• WHAT IS REQUIRED:
Each line that holds the word "respectively" counts once; give the total for the records below and nothing else.

• MATERIAL FOR THE TASK:
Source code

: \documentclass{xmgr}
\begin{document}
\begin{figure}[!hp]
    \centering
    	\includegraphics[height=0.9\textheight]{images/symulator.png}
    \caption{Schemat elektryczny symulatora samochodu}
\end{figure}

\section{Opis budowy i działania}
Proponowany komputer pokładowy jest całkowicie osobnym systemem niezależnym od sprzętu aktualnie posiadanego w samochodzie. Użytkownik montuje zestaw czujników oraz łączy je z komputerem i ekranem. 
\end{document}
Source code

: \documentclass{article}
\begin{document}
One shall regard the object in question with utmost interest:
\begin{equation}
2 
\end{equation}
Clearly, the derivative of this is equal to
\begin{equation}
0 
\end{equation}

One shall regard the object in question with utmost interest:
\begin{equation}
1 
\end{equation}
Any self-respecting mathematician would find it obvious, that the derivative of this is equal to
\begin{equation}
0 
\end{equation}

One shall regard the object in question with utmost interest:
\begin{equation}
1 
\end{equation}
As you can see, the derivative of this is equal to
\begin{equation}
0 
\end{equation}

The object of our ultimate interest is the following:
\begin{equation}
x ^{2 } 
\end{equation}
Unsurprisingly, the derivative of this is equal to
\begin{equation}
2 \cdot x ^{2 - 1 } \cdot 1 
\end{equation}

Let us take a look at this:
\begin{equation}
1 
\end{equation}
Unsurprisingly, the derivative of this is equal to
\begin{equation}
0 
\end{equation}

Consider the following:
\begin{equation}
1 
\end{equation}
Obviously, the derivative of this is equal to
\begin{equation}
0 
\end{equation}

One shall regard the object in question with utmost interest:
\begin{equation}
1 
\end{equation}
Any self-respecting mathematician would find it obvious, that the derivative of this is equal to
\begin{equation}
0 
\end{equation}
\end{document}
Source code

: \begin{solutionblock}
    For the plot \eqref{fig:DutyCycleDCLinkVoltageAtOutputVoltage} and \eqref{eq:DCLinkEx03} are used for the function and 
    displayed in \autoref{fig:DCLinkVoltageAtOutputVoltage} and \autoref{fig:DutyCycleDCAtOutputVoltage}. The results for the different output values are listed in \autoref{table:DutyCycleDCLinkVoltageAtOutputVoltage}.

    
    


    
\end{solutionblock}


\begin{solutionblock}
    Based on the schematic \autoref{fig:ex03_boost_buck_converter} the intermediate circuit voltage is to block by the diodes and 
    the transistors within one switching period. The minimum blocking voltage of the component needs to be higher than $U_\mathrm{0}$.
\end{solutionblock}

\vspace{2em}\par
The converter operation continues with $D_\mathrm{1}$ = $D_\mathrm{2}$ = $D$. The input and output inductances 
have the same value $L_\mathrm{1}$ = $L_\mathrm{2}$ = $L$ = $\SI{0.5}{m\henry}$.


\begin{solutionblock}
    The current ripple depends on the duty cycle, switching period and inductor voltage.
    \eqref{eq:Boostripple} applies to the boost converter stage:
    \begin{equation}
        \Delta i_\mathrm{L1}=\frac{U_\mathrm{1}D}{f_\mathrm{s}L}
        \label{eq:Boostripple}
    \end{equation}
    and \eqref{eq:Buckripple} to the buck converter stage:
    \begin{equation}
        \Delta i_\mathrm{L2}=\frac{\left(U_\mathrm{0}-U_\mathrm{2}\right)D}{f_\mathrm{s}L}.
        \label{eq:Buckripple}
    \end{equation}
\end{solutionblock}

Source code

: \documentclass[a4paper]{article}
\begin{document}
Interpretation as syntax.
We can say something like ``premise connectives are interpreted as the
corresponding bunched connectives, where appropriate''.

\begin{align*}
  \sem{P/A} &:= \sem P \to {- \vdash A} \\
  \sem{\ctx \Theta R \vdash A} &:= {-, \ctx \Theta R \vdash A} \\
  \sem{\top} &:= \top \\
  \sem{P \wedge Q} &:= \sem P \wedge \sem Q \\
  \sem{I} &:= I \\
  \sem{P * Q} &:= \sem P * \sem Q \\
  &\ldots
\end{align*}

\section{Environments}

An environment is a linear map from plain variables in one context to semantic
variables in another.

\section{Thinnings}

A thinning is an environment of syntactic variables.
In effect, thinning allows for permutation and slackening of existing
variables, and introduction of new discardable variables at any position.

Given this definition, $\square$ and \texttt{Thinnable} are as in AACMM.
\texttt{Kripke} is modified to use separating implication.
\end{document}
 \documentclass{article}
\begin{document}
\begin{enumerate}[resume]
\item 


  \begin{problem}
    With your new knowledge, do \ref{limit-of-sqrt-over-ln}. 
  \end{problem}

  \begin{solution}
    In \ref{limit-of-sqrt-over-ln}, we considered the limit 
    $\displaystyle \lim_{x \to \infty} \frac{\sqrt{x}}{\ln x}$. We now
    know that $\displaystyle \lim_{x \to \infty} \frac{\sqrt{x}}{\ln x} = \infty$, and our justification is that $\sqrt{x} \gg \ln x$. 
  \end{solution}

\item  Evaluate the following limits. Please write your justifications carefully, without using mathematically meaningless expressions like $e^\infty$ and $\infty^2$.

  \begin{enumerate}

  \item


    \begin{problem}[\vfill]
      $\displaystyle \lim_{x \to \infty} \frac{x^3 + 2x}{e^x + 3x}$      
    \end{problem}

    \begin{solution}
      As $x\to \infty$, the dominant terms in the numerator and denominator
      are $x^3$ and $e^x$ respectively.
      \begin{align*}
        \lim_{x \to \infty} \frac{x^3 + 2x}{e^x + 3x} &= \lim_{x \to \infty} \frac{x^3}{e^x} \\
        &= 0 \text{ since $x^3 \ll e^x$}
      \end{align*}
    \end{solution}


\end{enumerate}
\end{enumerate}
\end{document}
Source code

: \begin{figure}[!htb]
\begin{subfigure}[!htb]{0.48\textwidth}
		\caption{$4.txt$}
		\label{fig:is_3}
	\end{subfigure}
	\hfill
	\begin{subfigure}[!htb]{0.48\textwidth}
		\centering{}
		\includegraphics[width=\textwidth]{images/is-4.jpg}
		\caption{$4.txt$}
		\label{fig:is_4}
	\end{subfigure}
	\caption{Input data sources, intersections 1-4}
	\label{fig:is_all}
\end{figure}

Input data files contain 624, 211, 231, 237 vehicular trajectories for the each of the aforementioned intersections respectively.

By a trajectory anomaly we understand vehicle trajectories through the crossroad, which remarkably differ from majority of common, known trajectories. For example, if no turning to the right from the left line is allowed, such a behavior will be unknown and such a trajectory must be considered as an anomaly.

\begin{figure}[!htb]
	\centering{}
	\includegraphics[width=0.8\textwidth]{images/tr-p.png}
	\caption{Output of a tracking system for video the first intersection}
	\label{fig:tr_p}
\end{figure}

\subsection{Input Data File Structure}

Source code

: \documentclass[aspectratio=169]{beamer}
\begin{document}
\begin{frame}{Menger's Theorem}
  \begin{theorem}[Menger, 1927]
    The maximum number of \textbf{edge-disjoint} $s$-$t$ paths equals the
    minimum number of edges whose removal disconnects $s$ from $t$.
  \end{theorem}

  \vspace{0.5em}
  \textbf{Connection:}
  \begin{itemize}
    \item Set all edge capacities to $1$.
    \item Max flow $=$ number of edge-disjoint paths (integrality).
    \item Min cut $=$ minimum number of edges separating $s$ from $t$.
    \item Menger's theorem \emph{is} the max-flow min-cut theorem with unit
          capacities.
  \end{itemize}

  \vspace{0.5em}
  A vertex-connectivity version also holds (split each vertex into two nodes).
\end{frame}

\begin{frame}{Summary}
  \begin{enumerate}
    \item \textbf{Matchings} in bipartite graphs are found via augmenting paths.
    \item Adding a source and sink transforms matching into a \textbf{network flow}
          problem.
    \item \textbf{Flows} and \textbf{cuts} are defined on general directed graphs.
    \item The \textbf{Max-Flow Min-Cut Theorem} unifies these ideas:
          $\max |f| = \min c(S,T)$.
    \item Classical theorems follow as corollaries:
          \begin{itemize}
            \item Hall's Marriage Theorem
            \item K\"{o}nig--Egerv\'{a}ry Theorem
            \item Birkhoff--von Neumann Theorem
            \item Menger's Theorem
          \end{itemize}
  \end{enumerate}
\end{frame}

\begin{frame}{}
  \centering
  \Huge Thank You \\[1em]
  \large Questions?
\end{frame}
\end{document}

• SOLUTION TO THE PROBLEM:
2